Haemolysis is a rare complication of haemodialysis which can be easily overlooked, especially when suspicion for other concurrent causes of haemolysis is high [1]. Although our patient's haemoglobin started trending downwards soon after the initiation of HD, this was considered secondary to his recent fasciotomy and severe rhabdomyolysis. Even when he became transfusion dependent on the 9th day of hospitalization and the peripheral blood smear revealed schistocytes, the suspicion of HD-associated haemolysis was low due to the rarity of the phenomenon. It was only when the correlation between the acute drop in haemoglobin and HD days was noticed that the decision was made to change the catheter (Fig. 1). The diagnosis was confirmed when his haemoglobin stabilized after catheter replacement.
Multiple mechanisms for HD-associated haemolysis have been proposed including biochemical, toxic and mechanical complications during the HD [2–4]. Overheating of the dialysate, or contamination of the dialysate by haemotoxic agents like formaldehyde, have previously been associated with haemolysis [3]. Similarly, faulty tubing used during HD can cause mechanical sheering of red blood cells as they flow through the circuit, resulting in significant haemolysis [4]. However, in such cases, multiple patients receiving HD at the same centre are affected [5]. In our case, none of the other hospitalized HD patients developed anaemia, suggesting the culprit was likely the shearing affect caused by the temporary HD catheter. Although mild degrees of haemolysis with HD catheters have been reported, severe haemolysis needing repeated transfusions is exceedingly rare [5]. Previously, a case of severe haemolysis due to a malpositioned HD needle in the fistula was reported [1], but to our knowledge, this is the first case seen with a temporary HD catheter.

CONCLUSION

In cases of severe haemolytic anaemia in dialysis patients, HD-associated haemolytic anaemia is an important differential diagnosis to consider, particularly when other more common causes of haemolysis have been ruled out.

References
  1. Yoon J, Thapa S, Chow RD, Jaar BG. Hemolysis as a rare but potentially life-threatening complication of hemodialysis: a case report. BMC Res Notes 2014;7:475.
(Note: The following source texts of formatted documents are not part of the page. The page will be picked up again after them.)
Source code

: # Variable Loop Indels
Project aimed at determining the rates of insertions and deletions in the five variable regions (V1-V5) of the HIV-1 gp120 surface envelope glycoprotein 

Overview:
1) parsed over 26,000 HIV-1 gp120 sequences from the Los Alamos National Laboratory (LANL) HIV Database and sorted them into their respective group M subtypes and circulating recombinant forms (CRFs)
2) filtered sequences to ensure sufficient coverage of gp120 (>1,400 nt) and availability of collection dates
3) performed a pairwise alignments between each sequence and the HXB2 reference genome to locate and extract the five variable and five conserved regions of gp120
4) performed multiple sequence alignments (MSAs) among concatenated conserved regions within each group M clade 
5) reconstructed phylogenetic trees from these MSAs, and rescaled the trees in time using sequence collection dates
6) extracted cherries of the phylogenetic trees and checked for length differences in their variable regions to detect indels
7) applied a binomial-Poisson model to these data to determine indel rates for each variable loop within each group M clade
  2. Orringer EP, Mattern WD. Formaldehyde-induced hemolysis during chronic hemodialysis. N Engl J Med 1976;294:1416–1420.
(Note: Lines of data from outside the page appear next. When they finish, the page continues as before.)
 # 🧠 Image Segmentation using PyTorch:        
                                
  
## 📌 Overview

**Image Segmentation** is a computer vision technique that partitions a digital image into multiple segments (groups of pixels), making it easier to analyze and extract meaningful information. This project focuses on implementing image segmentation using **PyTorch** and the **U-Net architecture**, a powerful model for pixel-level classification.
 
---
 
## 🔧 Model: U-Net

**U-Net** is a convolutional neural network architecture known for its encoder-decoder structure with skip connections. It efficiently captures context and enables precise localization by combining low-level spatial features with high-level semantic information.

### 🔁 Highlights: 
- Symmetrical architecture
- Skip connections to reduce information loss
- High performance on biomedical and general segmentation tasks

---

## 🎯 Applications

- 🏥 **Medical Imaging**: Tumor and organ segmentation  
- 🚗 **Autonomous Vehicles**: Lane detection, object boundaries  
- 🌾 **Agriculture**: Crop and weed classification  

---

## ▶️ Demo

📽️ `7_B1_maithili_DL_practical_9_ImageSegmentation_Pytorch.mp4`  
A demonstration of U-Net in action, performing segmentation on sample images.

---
  3. Berkes SL, Kahn SI, Chazan JA, Garella S. Prolonged hemolysis from overheated dialysate. Ann Intern Med 1975;83:363–364.
  4. Gault MH, Duffett S, Purchase L, Murphy J. Hemodialysis intravascular hemolysis and kinked blood lines. Nephron 1992;62:267–271.
  5. Sam R, Haghighat L, Kjellstrand CM, Ing TS. Hemolysis during hemodialysis. In: Nissenson AR, Fine RN, editors. Handbook of dialysis therapy. Amsterdam: Elsevier; 2008: pp. 457–466.